## What is required
The response must contain the complete data, printed exactly.

## Source data
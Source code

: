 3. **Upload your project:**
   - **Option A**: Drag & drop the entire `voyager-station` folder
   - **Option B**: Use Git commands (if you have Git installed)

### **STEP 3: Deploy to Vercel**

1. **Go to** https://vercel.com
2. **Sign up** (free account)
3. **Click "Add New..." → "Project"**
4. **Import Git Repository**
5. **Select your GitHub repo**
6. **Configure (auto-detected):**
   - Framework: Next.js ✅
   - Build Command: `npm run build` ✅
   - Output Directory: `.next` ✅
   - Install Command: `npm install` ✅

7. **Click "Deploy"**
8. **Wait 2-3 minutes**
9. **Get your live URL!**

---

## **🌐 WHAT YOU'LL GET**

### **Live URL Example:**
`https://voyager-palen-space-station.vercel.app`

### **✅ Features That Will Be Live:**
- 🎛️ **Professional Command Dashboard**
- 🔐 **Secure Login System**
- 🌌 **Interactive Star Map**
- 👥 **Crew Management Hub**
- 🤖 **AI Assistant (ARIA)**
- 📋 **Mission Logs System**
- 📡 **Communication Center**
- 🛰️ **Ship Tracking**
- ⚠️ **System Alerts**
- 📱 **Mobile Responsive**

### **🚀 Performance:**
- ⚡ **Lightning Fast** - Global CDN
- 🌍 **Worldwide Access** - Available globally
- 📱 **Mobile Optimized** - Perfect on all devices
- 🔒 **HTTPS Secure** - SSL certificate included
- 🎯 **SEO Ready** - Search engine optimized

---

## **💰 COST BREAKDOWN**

## Result for this exercise
Source code

: 3. **Upload your project:**
   - **Option A**: Drag & drop the entire `voyager-station` folder
   - **Option B**: Use Git commands (if you have Git installed)

### **STEP 3: Deploy to Vercel**

1. **Go to** https://vercel.com
2. **Sign up** (free account)
3. **Click "Add New..." → "Project"**
4. **Import Git Repository**
5. **Select your GitHub repo**
6. **Configure (auto-detected):**
   - Framework: Next.js ✅
   - Build Command: `npm run build` ✅
   - Output Directory: `.next` ✅
   - Install Command: `npm install` ✅

7. **Click "Deploy"**
8. **Wait 2-3 minutes**
9. **Get your live URL!**

---

## **🌐 WHAT YOU'LL GET**

### **Live URL Example:**
`https://voyager-palen-space-station.vercel.app`

### **✅ Features That Will Be Live:**
- 🎛️ **Professional Command Dashboard**
- 🔐 **Secure Login System**
- 🌌 **Interactive Star Map**
- 👥 **Crew Management Hub**
- 🤖 **AI Assistant (ARIA)**
- 📋 **Mission Logs System**
- 📡 **Communication Center**
- 🛰️ **Ship Tracking**
- ⚠️ **System Alerts**
- 📱 **Mobile Responsive**

### **🚀 Performance:**
- ⚡ **Lightning Fast** - Global CDN
- 🌍 **Worldwide Access** - Available globally
- 📱 **Mobile Optimized** - Perfect on all devices
- 🔒 **HTTPS Secure** - SSL certificate included
- 🎯 **SEO Ready** - Search engine optimized

---

## **💰 COST BREAKDOWN**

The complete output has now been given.